Spiritually abusive systems, which stress human effort to achieve a man-made standard, prevent us from receiving God’s love and help, while loading us down with guilt and shame over our inability to follow God (and the pile of human commands the system gives us). This is one reason why you may have to change your beliefs about God and His nature in order to receive His love. If you’re always trying to live the Christian life on your own, God never has a chance to demonstrate His love to you!

The truth is that, when we put our faith in God, realizing that on our own strength we will never measure up to His standards, He gives us the victory to overcome the world and keep His commandments.

Jesus said, “One who has my commandments, and keeps them, that person is one who loves me. One who loves me will be loved by my Father, and I will love him, and will reveal myself to him.” (John 14:21) In other words, when we love God, we will naturally want to keep His commands. I used to think this was run in reverse: you keep God’s commands, and then He loves you.

The truth is that we love God because He first loved us. If we don’t know the love of God, we will not love Him in return. If we think He is just a hard taskmaster who is burdening us down with a grievous load, we will never love Him, and we will despise the very commands we are endeavoring to keep.

What Jesus is saying is that, when we know God, receive His love in our hearts, and love Him in return, we will also love His words and keep them. This is not a “if you really loved me, you would do…” guilt trip.

God is love. Therefore, without God, we will never have true love. Moreover, since we cannot manufacture God, we also cannot manufacture love. If you find yourself unable to love others properly, don’t just “try harder” to love them. That will never work. Ask God to fill you with His love and give you love for others!

So what does that look like? What are loving actions, anyway? We already saw part of the answer to that question earlier: God’s commands explain what loving actions are. They were written in love, and they are our guidelines for walking in love. Someone who claims to love Jesus, yet fails to obey Him, does not love both Jesus and his fellow men.

Not only that, though, God shows us from day to day how to love one another:

But concerning brotherly love, you have no need that one write to you. For you yourselves are taught by God to love one another… (1 Thessalonians 4:9)

With God’s love ruling in our hearts, He will teach us how to love one another. He will guide us how to help one another in the most beneficial way. He will show us areas where we lack love for one another or are treating one another unlovingly.

Remember, love for one another is the result of God’s love first dwelling within our hearts, and then overflowing in love for others. It is not something that you can create on your own!

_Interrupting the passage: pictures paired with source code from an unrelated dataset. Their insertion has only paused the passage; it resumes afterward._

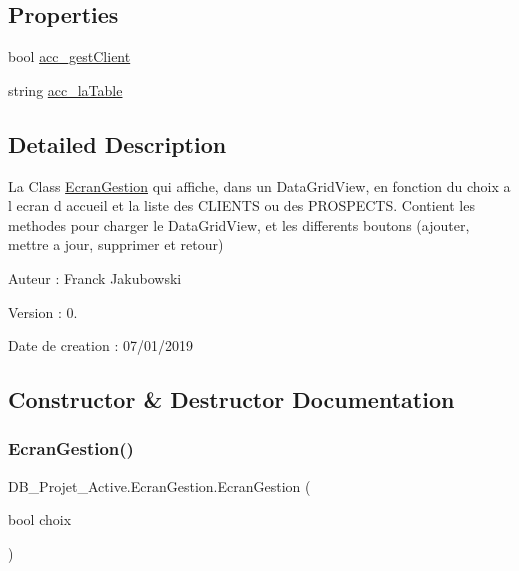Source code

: \subsection*{Properties}
\begin{DoxyCompactItemize}
\item 
bool \mbox{\hyperlink{class_d_b___projet___active_1_1_ecran_gestion_ab89bcfdd417751d779f79f1fcda817f6}{acc\+\_\+gest\+Client}}
\item 
string \mbox{\hyperlink{class_d_b___projet___active_1_1_ecran_gestion_a84691d002fb4a2cc3be13bd6b6670246}{acc\+\_\+la\+Table}}
\end{DoxyCompactItemize}


\subsection{Detailed Description}
La Class \mbox{\hyperlink{class_d_b___projet___active_1_1_ecran_gestion}{Ecran\+Gestion}} qui affiche, dans un Data\+Grid\+View, en fonction du choix a l ecran d accueil et la liste des C\+L\+I\+E\+N\+TS ou des P\+R\+O\+S\+P\+E\+C\+TS. Contient les methodes pour charger le Data\+Grid\+View, et les differents boutons (ajouter, mettre a jour, supprimer et retour) 

Auteur \+: Franck Jakubowski

Version \+: 0.

Date de creation \+: 07/01/2019

\subsection{Constructor \& Destructor Documentation}
\mbox{\label{class_d_b___projet___active_1_1_ecran_gestion_a273feee2e71a07ebae1144b2fd37c57f}} 
\subsubsection{\texorpdfstring{EcranGestion()}{EcranGestion()}}
{\footnotesize\ttfamily D\+B\+\_\+\+Projet\+\_\+\+Active.\+Ecran\+Gestion.\+Ecran\+Gestion (\begin{DoxyParamCaption}\item[{bool}]{choix }\end{DoxyParamCaption})}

If you would like to study God’s love some more, I recommend the free e-book He Loves Me! by Wayne Jacobsen. I do not endorse this book completely; I believe that Jacobsen downplays the fear of God too much. God does tell us to “work out your own salvation with fear and trembling” (Philippians 2:12), and unless we recognize that He is also holy, just, righteous, and all-powerful, as well as loving, we will not serve Him or even love Him as we ought. However, I recommend this e-book for those who have heard much about the fear of God, yet do not understand the love of God. It will help to shift your thinking in the proper direction.

God’s blessings to you as you learn to know Him!